The ongoing conflict in the Middle East is rapidly altering the trading logic of the global bond market. Last Friday, U.S. Treasury yields fell for the third consecutive day, with the 10-year Treasury yield rising above 4.38% and the 2-year yield approaching 3.9%. This indicates that the market is repricing the chain of events: "oil price shock—inflation rising—hawkish policy."
From the market perspective, this wave of selling is not occurring solely in the United States.
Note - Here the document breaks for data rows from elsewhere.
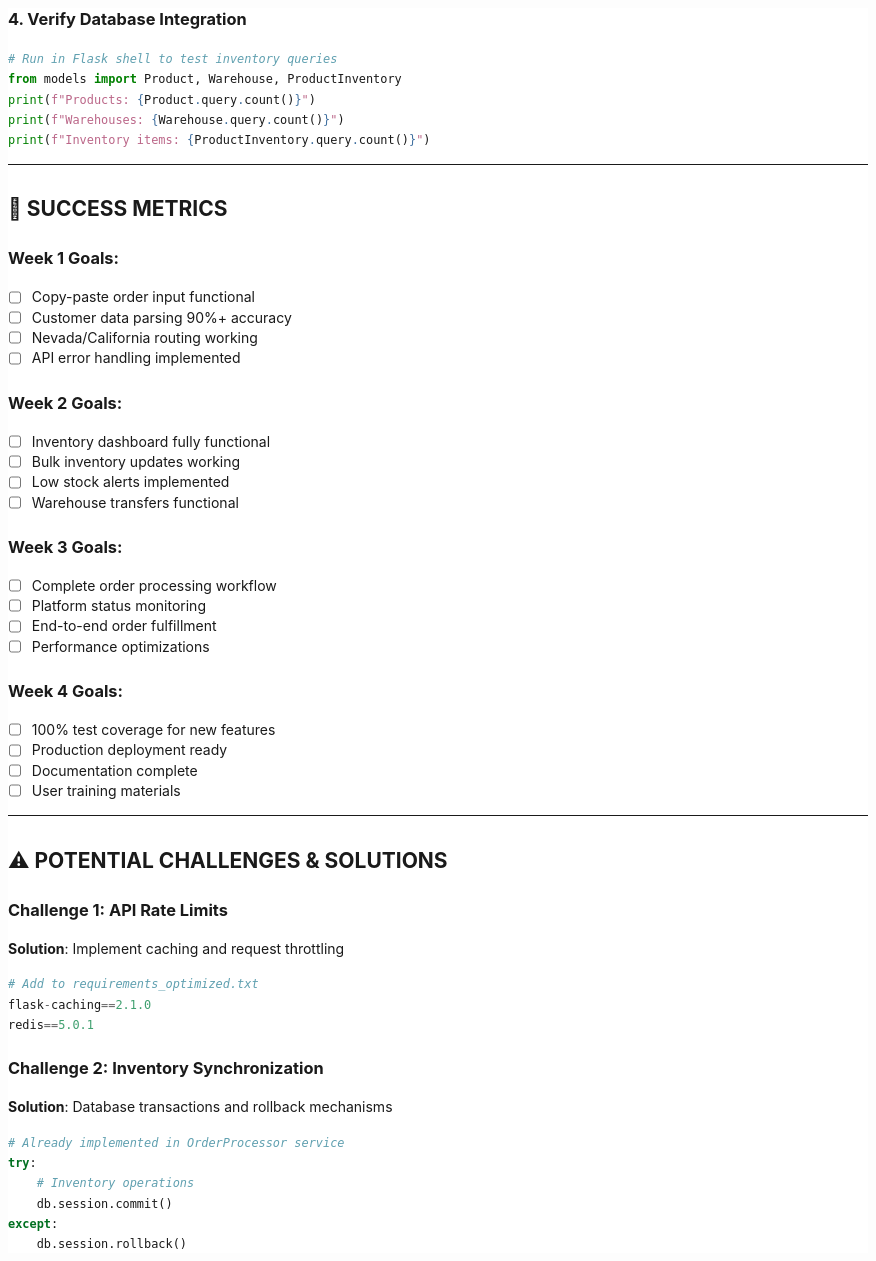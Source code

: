 ### **4. Verify Database Integration**
```python
# Run in Flask shell to test inventory queries
from models import Product, Warehouse, ProductInventory
print(f"Products: {Product.query.count()}")
print(f"Warehouses: {Warehouse.query.count()}")
print(f"Inventory items: {ProductInventory.query.count()}")
```

---

## 🎯 **SUCCESS METRICS**

### **Week 1 Goals:**
- [ ] Copy-paste order input functional
- [ ] Customer data parsing 90%+ accuracy
- [ ] Nevada/California routing working
- [ ] API error handling implemented

### **Week 2 Goals:**
- [ ] Inventory dashboard fully functional
- [ ] Bulk inventory updates working
- [ ] Low stock alerts implemented
- [ ] Warehouse transfers functional

### **Week 3 Goals:**
- [ ] Complete order processing workflow
- [ ] Platform status monitoring
- [ ] End-to-end order fulfillment
- [ ] Performance optimizations

### **Week 4 Goals:**
- [ ] 100% test coverage for new features
- [ ] Production deployment ready
- [ ] Documentation complete
- [ ] User training materials

---

## ⚠️ **POTENTIAL CHALLENGES & SOLUTIONS**

### **Challenge 1: API Rate Limits**
**Solution**: Implement caching and request throttling
```python
# Add to requirements_optimized.txt
flask-caching==2.1.0
redis==5.0.1
```

### **Challenge 2: Inventory Synchronization**
**Solution**: Database transactions and rollback mechanisms
```python
# Already implemented in OrderProcessor service
try:
    # Inventory operations
    db.session.commit()
except:
    db.session.rollback()
```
Reuters reports that sovereign bonds from the UK, Germany, and other European countries are also experiencing significant selling pressure, reflecting investors' concerns that disruptions in energy supply will more directly impact Europe and transmit through inflation expectations to global interest rate assets.
Market Reaction
The surge in energy prices is a core trigger factor. According to Reuters data, Brent crude has risen to around $112, while U.S. crude has reached the $98 level, with a significant increase this month. The market is beginning to discuss the risk scenario of oil prices further testing $150. Meanwhile, the decline in Asian stock markets and the strengthening of the dollar also reflect global capital's flight from risk assets.
Policy Reevaluation
On March 18th, the Federal Reserve maintained its policy rate at 3.50%-3.75% and predicted that inflation would rise. Reuters notes that although the Fed's dot plot still retains expectations for a rate cut this year, the market is no longer convinced that easing will occur as expected, and is even beginning to bet on the possibility of a rate hike in extreme circumstances.
Data Background
From current data, the inflation in the U.S. is not yet significantly out of control. The U.S. Bureau of Labor Statistics reported a February CPI year-on-year increase of 2.4%, with the core CPI up 2.5%. However, the issue lies in the fact that the energy component has previously had a limited drag on overall inflation. If oil prices remain high, future CPI, PCE, and inflation expectation indicators may all be revised upward.
Investment Outlook
For bond investors, the key issue now is not just "when will the Fed cut rates," but "how long will the war-induced energy shock last." If disruptions in the Strait of Hormuz and increased risks to regional energy facilities continue, the yield curve may continue to steepen in a bearish trend; conversely, if geopolitical tensions ease, long-term yields may fall back. This future judgment is based on the current interplay between oil prices and interest rates.